Legal Blog

Rhode Island Divorce Laws: All The Basics to Know

Divorces commonly occur following marriages, even in the most ideal marriages. While unfortunate, a variety of circumstances can lead towards the separation. This happens across the United States, with couples marrying and divorcing plenty of times. However unfortunate the trend may be, preparing oneself for the possibility remains crucial. Should you be considering a divorce, or simply with to know more about what happens if your marriage ever comes to that, it is essential for you to understand the different laws and how they work in Rhode Island.

Marriage and divorce laws differentiate by state, so if you believe you know the law based on one state, that may not hold true for another. Knowing the different Rhode Island divorce laws best prepares you in the unfortunate circumstance that you ever need to use them. Though your first step should be hiring a Rhode Island Divorce Lawyer, knowing the laws yourself helps too.

Rhode Island Divorce Laws: The Basics

Fault vs. No Fault Divorce

Rhode Island divorces include two different types of possibilities. Your marriage can end in a fault divorce, or a no-fault divorce. Understanding the difference between these two types of divorces will help you properly designate your divorce. Thus, you will best be able to go through the divorce without hassle. Let’s look at the two types and how they separate from each other.
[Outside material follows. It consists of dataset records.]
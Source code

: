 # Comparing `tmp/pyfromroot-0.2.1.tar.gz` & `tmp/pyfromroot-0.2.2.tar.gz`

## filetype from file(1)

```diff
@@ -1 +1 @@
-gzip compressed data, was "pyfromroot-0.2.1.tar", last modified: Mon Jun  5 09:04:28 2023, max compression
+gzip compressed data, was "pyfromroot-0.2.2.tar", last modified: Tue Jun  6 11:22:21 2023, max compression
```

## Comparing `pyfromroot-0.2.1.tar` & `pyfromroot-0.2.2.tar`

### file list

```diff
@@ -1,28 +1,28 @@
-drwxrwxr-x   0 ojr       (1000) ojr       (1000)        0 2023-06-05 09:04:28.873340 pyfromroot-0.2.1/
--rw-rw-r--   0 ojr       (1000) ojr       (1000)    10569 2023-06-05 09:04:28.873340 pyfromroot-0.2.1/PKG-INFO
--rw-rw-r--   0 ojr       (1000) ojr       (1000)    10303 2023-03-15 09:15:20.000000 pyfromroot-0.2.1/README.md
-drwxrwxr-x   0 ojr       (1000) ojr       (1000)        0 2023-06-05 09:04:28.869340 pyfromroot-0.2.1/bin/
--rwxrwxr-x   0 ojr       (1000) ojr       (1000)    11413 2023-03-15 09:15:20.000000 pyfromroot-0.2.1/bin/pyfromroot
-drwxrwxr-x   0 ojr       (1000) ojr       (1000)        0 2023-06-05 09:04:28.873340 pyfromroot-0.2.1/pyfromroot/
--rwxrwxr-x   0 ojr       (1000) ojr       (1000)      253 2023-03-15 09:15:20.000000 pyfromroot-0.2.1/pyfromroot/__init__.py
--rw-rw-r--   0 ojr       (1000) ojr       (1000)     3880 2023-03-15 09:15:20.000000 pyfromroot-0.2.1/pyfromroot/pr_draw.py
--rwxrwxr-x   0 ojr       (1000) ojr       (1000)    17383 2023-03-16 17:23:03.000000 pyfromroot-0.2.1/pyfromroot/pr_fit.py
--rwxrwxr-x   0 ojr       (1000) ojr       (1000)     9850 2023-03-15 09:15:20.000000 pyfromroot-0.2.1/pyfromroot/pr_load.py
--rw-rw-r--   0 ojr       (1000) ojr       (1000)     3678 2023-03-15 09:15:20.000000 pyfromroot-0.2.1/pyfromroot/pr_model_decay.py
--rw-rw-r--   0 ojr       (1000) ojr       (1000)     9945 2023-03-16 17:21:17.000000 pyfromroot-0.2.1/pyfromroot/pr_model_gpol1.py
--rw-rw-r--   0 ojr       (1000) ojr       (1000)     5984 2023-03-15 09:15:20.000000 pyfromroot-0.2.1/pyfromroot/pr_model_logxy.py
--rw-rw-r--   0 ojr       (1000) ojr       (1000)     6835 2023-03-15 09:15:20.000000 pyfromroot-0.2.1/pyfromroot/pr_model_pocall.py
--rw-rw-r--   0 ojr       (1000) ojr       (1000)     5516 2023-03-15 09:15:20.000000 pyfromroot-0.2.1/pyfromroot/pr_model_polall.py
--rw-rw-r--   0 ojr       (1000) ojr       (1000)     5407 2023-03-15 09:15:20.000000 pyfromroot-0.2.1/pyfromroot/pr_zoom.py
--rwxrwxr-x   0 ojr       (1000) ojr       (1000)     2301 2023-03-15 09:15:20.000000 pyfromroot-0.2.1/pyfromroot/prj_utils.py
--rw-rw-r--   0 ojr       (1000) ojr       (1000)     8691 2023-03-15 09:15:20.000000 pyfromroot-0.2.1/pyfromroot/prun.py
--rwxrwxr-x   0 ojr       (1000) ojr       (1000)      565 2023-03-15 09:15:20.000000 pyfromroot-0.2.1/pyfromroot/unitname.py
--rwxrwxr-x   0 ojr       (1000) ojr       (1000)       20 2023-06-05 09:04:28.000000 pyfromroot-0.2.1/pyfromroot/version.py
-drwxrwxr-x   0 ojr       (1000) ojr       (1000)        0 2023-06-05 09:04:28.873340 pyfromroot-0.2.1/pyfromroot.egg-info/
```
Fault: There are eight different actions that classify a divorce as a fault. The first is impotency, or the inability to maintain an erection. Secondly, adultery falls under this category. The third possibility is extreme cruelty, as the law is made to protect you from harm. Fourth, willful desertion of at least five years can lead to this kind of divorce. Any fewer than five years, however, does not match this law. Fifth, continued drunkenness by one of the parties brings this law into play. Sixth, The habitual, excessive, and intemperate use of opium, morphine, or chloral makes this law an option, as it puts the marriage in a difficult position. Seventh, neglect or refusal, or the husband being insufficient in his abilities can enact this law.

Finally, any other gross misbehavior or wickedness can present this law to the forefront, as once again it is made to protect people from abusive relationships.
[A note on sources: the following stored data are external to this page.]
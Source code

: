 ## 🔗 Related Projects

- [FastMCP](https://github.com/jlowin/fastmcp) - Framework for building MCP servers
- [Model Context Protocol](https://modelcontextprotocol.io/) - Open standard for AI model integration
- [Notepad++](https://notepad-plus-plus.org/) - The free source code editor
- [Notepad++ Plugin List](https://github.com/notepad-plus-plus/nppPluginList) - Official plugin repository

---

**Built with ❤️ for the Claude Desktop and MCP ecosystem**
No-Fault: There are two possibilities that fall into this category, both serving as far less severe than the Fault divorce possibilities. First, in a case of irreconcilable differences that have caused the breakdown of the marriage, a no-fault divorce can occur. The other possibility is living separate without cohabitation for at least three years. Any fewer than three years fails to fall into this category.

What Happens Next?

Once your divorce is properly categorized and filed, the two parties are separated into categories once again. The filing party becomes the plaintiff, and the non-filing spouse becomes the defendant. Should the case reach court, this is a crucial part of the proceedings. Quite often these cases reach family court as an attempt to properly split up the different assets and aspects of the marriage that must be separated. This can also include children should there be any children. In the case of children being involved, hiring a Guardianship Lawyer is key to ensure you put forth the best case in order for you to own the rights to your children.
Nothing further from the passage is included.